Dispositif or dispositive is a term used by the French intellectual Michel Foucault, generally to refer to the various institutional, physical, and administrative mechanisms and knowledge structures which enhance and maintain the exercise of power within the social body. The links between these elements are said to be heterogeneous since knowledge, practices, techniques, and institutions are established and reestablished in every age. It is through these links that power relations are structured.

Translation
Dispositif is translated variously, even in the same book, as 'device', 'machinery', 'apparatus', 'construction', and 'deployment'.

Definition 

Foucault uses the term in his 1977 "The Confession of the Flesh" interview, where he answers the question, "What is the meaning or methodological function for you of this term, apparatus (dispositif)?" as follows:

"What I'm trying to pick out with this term is, firstly, a thoroughly heterogeneous ensemble consisting of discourses, institutions, architectural forms, regulatory decisions, laws, administrative measures, scientific statements, philosophical, moral and philanthropic propositions–in short, the said as much as the unsaid. Such are the elements of the apparatus.
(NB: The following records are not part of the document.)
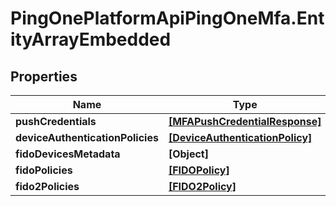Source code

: # PingOnePlatformApiPingOneMfa.EntityArrayEmbedded

## Properties

Name | Type | Description | Notes
------------ | ------------- | ------------- | -------------
**pushCredentials** | [**[MFAPushCredentialResponse]**](MFAPushCredentialResponse.md) |  | [optional] 
**deviceAuthenticationPolicies** | [**[DeviceAuthenticationPolicy]**](DeviceAuthenticationPolicy.md) |  | [optional] 
**fidoDevicesMetadata** | **[Object]** |  | [optional] 
**fidoPolicies** | [**[FIDOPolicy]**](FIDOPolicy.md) |  | [optional] 
**fido2Policies** | [**[FIDO2Policy]**](FIDO2Policy.md) |  | [optional] 


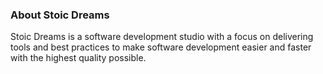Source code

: ### About Stoic Dreams

<webui-page-segment>

Stoic Dreams is a software development studio with a focus on delivering tools and best practices to make software development easier and faster with the highest quality possible.

</webui-page-segment>
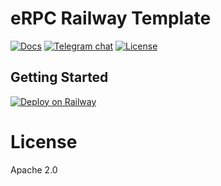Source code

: # eRPC Railway Template

<a href="https://docs.erpc.cloud"><img alt="Docs" src="https://img.shields.io/badge/docs-get%20started-brightgreen"/></a>
[![Telegram chat][tg-badge]][tg-url]
[![License][license-badge]][license-url]

## Getting Started

[![Deploy on Railway](https://railway.app/button.svg)](https://railway.app/template/10iW1q)

# License

Apache 2.0

[ci-badge]: https://img.shields.io/badge/CI-passing-brightgreen
[ci-url]: https://github.com/erpc/erpc/actions/workflows/development.yml
[tg-badge]: https://img.shields.io/endpoint?color=neon&logo=telegram&label=chat&url=https%3A%2F%2Ftg.sumanjay.workers.dev%erpc_cloud%5Freth
[tg-url]: https://t.me/erpc_cloud
[license-badge]: https://img.shields.io/github/license/erpc/erpc
[license-url]: https://github.com/erpc/erpc/blob/main/LICENSE
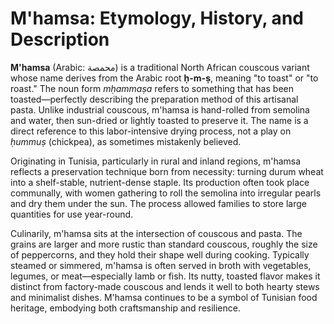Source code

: # M'hamsa: Etymology, History, and Description

**M'hamsa** (Arabic: محمصة) is a traditional North African couscous variant whose name derives from the Arabic root **ḥ-m-ṣ**, meaning "to toast" or "to roast." The noun form *mḥammaṣa* refers to something that has been toasted—perfectly describing the preparation method of this artisanal pasta. Unlike industrial couscous, m'hamsa is hand-rolled from semolina and water, then sun-dried or lightly toasted to preserve it. The name is a direct reference to this labor-intensive drying process, not a play on *ḥummuṣ* (chickpea), as sometimes mistakenly believed.

Originating in Tunisia, particularly in rural and inland regions, m'hamsa reflects a preservation technique born from necessity: turning durum wheat into a shelf-stable, nutrient-dense staple. Its production often took place communally, with women gathering to roll the semolina into irregular pearls and dry them under the sun. The process allowed families to store large quantities for use year-round.
 
Culinarily, m'hamsa sits at the intersection of couscous and pasta. The grains are larger and more rustic than standard couscous, roughly the size of peppercorns, and they hold their shape well during cooking. Typically steamed or simmered, m'hamsa is often served in broth with vegetables, legumes, or meat—especially lamb or fish. Its nutty, toasted flavor makes it distinct from factory-made couscous and lends it well to both hearty stews and minimalist dishes. M'hamsa continues to be a symbol of Tunisian food heritage, embodying both craftsmanship and resilience. 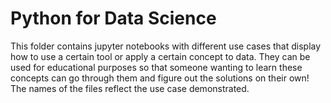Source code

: # Python for Data Science

This folder contains jupyter notebooks with different use cases that display how to use a certain tool or apply a certain concept to data.
They can be used for educational purposes so that someone wanting to learn these concepts can go through them and figure out the solutions on their own!
The names of the files reflect the use case demonstrated.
The apparatus itself is the system of relations that can be established between these elements."

The German linguist Siegfried Jäger defines Foucault's dispositif as

"the interaction of discursive behavior (i. e. speech and thoughts based upon a shared knowledge pool), non-discursive behavior (i. e. acts based upon knowledge), and manifestations of knowledge by means of acts or behaviors .... Dispositifs can thus be imagined as a kind of Gesamtkunstwerk, the complexly interwoven and integrated dispositifs add up in their entirety to a dispositif of all society."
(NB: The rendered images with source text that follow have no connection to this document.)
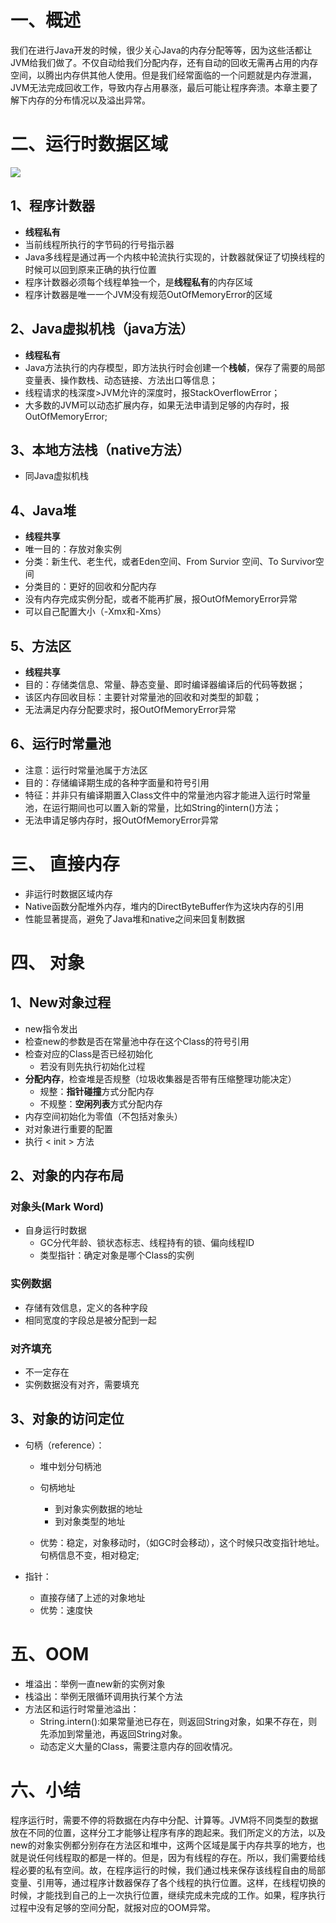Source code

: # 一、概述
我们在进行Java开发的时候，很少关心Java的内存分配等等，因为这些活都让JVM给我们做了。不仅自动给我们分配内存，还有自动的回收无需再占用的内存空间，以腾出内存供其他人使用。但是我们经常面临的一个问题就是内存泄漏，JVM无法完成回收工作，导致内存占用暴涨，最后可能让程序奔溃。本章主要了解下内存的分布情况以及溢出异常。
# 二、运行时数据区域

![](https://docs.google.com/drawings/d/e/2PACX-1vQnMepaYDDNOazH8DfwI7vJPxRgZsg0dm8qL236NE6p-MQwyybh3q9WNBMuuSHcurDSBdtA_Q3teWHf/pub?w=711&h=408)

## 1、程序计数器
+ **线程私有**
+ 当前线程所执行的字节码的行号指示器
+ Java多线程是通过再一个内核中轮流执行实现的，计数器就保证了切换线程的时候可以回到原来正确的执行位置
+ 程序计数器必须每个线程单独一个，是**线程私有**的内存区域
+ 程序计数器是唯一一个JVM没有规范OutOfMemoryError的区域

## 2、Java虚拟机栈（java方法）

+ **线程私有**
+ Java方法执行的内存模型，即方法执行时会创建一个**栈帧**，保存了需要的局部变量表、操作数栈、动态链接、方法出口等信息；
+ 线程请求的栈深度>JVM允许的深度时，报StackOverflowError；
+ 大多数的JVM可以动态扩展内存，如果无法申请到足够的内存时，报OutOfMemoryError;

## 3、本地方法栈（native方法）

+ 同Java虚拟机栈

## 4、Java堆

+ **线程共享**
+ 唯一目的：存放对象实例
+ 分类：新生代、老生代，或者Eden空间、From Survior 空间、To Survivor空间
+ 分类目的：更好的回收和分配内存
+ 没有内存完成实例分配，或者不能再扩展，报OutOfMemoryError异常
+ 可以自己配置大小（-Xmx和-Xms）

## 5、方法区

+ **线程共享**
+ 目的：存储类信息、常量、静态变量、即时编译器编译后的代码等数据；
+ 该区内存回收目标：主要针对常量池的回收和对类型的卸载；
+ 无法满足内存分配要求时，报OutOfMemoryError异常

## 6、运行时常量池
+ 注意：运行时常量池属于方法区
+ 目的：存储编译期生成的各种字面量和符号引用
+ 特征：并非只有编译期置入Class文件中的常量池内容才能进入运行时常量池，在运行期间也可以置入新的常量，比如String的intern()方法；
+ 无法申请足够内存时，报OutOfMemoryError异常

# 三、 直接内存

+ 非运行时数据区域内存
+ Native函数分配堆外内存，堆内的DirectByteBuffer作为这块内存的引用
+ 性能显著提高，避免了Java堆和native之间来回复制数据

# 四、 对象

## 1、New对象过程

+ new指令发出
+ 检查new的参数是否在常量池中存在这个Class的符号引用
+ 检查对应的Class是否已经初始化
	+ 若没有则先执行初始化过程
+ **分配内存**，检查堆是否规整（垃圾收集器是否带有压缩整理功能决定）
	+ 规整：**指针碰撞**方式分配内存
	+ 不规整：**空闲列表**方式分配内存
+ 内存空间初始化为零值（不包括对象头）
+ 对对象进行重要的配置
+ 执行 < init > 方法

## 2、对象的内存布局
### 对象头(Mark Word)
+ 自身运行时数据
	+ GC分代年龄、锁状态标志、线程持有的锁、偏向线程ID
	+ 类型指针：确定对象是哪个Class的实例
### 实例数据
+ 存储有效信息，定义的各种字段
+ 相同宽度的字段总是被分配到一起
### 对齐填充
+ 不一定存在
+ 实例数据没有对齐，需要填充

## 3、对象的访问定位
+ 句柄（reference）：
	+ 堆中划分句柄池
	+ 句柄地址
		+ 到对象实例数据的地址
		+ 到对象类型的地址
		
	+ 优势：稳定，对象移动时，（如GC时会移动），这个时候只改变指针地址。句柄信息不变，相对稳定;

+ 指针：
	+ 直接存储了上述的对象地址
	+ 优势：速度快
# 五、OOM
+ 堆溢出：举例一直new新的实例对象
+ 栈溢出：举例无限循环调用执行某个方法
+ 方法区和运行时常量池溢出：
	+ String.intern():如果常量池已存在，则返回String对象，如果不存在，则先添加到常量池，再返回String对象。
	+ 动态定义大量的Class，需要注意内存的回收情况。
# 六、小结

程序运行时，需要不停的将数据在内存中分配、计算等。JVM将不同类型的数据放在不同的位置，这样分工才能够让程序有序的跑起来。我们所定义的方法，以及new的对象实例都分别存在方法区和堆中，这两个区域是属于内存共享的地方，也就是说任何线程取的都是一样的。但是，因为有线程的存在。所以，我们需要给线程必要的私有空间。故，在程序运行的时候，我们通过栈来保存该线程自由的局部变量、引用等，通过程序计数器保存了各个线程的执行位置。这样，在线程切换的时候，才能找到自己的上一次执行位置，继续完成未完成的工作。如果，程序执行过程中没有足够的空间分配，就报对应的OOM异常。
The Danish philosopher Raffnsøe "advances the 'dispositive' (le dispositif) as a key conception in Foucault's work" and "a resourceful approach to the study of contemporary societal problems." According to Raffnsøe, "the dispositionally prescriptive level is a crucial aspect of social reality in organizational life, since it has a determining effect on what is taken for granted and considered real. Furthermore, it determines not only what is and can be considered possible but also what can even be imagined and anticipated as potentially realizable, as something one can hope for, or act to bring about".

Agamben's delineation 
The Italian political philosopher Giorgio Agamben traces the trajectory of the term to Aristotle's oikonomia—the effective management of the household  and the early Church Fathers' attempt to save the concept of the Trinity from the allegation of polytheism, as the triplicity of the God is his oikonomia. 
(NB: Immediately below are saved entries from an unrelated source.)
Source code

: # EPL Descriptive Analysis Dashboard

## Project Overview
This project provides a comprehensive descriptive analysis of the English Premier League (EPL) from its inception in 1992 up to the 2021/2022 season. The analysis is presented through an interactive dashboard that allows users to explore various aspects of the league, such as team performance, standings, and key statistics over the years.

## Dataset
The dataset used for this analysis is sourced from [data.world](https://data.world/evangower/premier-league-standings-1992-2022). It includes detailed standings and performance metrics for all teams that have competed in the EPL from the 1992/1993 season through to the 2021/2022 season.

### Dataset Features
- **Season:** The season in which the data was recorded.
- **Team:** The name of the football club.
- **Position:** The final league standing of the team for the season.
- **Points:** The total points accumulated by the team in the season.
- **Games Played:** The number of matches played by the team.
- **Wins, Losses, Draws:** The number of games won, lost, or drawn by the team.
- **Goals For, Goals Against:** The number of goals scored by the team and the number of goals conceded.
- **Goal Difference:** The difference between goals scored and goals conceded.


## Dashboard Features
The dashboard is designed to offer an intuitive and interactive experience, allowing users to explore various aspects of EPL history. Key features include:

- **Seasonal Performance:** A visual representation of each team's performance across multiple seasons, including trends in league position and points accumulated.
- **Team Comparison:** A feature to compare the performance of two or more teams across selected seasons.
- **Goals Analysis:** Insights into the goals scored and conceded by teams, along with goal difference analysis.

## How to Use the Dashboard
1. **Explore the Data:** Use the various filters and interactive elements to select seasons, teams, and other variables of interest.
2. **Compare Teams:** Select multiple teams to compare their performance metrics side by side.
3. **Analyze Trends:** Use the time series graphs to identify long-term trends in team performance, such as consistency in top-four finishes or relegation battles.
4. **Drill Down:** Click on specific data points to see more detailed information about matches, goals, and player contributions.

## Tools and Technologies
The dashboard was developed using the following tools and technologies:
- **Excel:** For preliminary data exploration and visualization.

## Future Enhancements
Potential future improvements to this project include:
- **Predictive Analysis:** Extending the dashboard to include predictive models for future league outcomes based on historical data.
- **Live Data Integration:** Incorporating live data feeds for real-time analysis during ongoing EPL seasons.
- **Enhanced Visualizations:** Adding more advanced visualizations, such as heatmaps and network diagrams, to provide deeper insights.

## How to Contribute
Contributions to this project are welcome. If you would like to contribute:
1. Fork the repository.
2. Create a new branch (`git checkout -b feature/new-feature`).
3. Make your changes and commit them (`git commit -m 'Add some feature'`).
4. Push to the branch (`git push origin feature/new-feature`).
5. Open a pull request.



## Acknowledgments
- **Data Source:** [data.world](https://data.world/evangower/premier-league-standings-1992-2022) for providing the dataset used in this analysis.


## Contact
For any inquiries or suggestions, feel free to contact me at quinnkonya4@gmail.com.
Agamben defines the apparatus/dispositif as

"Further expanding the already large class of Foucauldian apparatuses, I shall call an apparatus literally anything that has in some way the capacity to capture, orient, determine, intercept, model, control, or secure the gestures, behaviors, opinions, or discourses of living beings. Not only, therefore, prisons, madhouses, the panopticon, schools, confession, factories, disciplines, judicial measures, and so forth (whose connection with power is in a certain sense evident), but also the pen, writing, literature, philosophy, agriculture, cigarettes, navigation, computers, cellular telephones and—why not—language itself, which is perhaps the most ancient of apparatuses—one in which thousands and thousands of years ago a primate inadvertently let himself be captured, probably without realizing the consequences that he was about to face."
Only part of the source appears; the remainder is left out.